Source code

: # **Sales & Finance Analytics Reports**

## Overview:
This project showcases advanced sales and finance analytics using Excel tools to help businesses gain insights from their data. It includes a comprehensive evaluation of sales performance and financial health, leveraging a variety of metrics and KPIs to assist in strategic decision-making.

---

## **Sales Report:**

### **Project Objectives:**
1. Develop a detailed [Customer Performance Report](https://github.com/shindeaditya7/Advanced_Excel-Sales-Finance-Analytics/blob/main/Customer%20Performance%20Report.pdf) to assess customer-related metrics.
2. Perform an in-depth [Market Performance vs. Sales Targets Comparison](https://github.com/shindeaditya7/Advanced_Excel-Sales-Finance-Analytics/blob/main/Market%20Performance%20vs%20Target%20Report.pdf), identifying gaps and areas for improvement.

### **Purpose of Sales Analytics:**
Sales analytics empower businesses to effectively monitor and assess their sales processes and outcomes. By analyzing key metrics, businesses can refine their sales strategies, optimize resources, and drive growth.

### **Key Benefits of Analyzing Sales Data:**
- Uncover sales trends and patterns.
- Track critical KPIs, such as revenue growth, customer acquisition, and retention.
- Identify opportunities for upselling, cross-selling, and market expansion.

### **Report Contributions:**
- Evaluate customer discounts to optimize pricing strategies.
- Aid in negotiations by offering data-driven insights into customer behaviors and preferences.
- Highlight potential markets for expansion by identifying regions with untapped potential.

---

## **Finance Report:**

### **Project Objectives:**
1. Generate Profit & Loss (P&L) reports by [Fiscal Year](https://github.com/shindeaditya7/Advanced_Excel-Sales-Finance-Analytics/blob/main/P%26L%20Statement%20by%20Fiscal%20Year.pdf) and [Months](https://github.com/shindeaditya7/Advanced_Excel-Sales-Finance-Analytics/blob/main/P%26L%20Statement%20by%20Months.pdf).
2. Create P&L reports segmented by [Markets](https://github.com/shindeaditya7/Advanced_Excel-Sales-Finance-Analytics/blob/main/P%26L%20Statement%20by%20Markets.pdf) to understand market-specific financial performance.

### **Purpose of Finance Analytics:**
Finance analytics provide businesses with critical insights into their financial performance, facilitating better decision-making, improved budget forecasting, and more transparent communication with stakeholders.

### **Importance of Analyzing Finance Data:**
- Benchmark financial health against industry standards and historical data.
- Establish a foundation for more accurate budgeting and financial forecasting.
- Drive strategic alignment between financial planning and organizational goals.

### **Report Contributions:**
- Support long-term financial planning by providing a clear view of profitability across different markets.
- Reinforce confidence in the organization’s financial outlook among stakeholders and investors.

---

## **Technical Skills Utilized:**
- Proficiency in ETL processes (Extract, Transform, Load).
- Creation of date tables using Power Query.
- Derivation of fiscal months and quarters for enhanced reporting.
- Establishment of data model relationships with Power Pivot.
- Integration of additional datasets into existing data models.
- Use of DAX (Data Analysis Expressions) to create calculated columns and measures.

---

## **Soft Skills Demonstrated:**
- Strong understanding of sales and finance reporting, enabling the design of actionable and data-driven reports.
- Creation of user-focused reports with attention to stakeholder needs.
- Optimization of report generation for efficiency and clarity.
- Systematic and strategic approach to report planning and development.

...

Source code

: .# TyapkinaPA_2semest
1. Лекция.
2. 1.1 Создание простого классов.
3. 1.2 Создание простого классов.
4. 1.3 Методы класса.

--

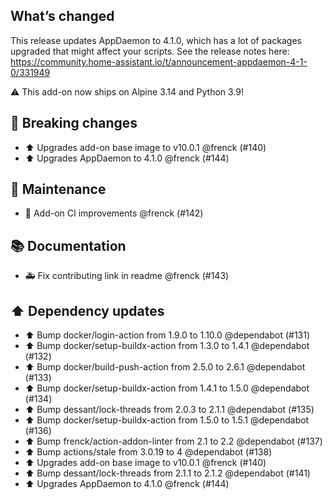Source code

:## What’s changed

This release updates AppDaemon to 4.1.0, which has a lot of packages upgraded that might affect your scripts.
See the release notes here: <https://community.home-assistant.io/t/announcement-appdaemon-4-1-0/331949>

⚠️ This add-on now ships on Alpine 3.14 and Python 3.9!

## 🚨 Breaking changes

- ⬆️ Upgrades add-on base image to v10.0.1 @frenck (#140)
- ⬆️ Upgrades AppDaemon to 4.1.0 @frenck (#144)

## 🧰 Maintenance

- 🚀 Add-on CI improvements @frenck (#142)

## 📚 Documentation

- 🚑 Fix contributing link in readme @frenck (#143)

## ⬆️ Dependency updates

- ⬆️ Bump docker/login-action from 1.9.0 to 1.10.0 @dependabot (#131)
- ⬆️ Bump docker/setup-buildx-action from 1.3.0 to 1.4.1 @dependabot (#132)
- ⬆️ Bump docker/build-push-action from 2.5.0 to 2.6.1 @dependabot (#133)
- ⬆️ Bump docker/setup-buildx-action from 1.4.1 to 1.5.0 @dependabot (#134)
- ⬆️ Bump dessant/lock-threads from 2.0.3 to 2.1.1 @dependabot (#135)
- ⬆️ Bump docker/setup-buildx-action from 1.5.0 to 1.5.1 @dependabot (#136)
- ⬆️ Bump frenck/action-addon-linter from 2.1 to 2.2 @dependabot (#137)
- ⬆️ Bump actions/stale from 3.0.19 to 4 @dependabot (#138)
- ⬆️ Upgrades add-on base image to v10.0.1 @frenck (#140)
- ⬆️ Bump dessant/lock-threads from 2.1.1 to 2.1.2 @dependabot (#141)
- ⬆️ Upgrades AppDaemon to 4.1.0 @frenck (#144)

Problem to work on :: Pull every line that holds the string "простого" out of the records.

Response to the exercise ::
2. 1.1 Создание простого классов.
3. 1.2 Создание простого классов.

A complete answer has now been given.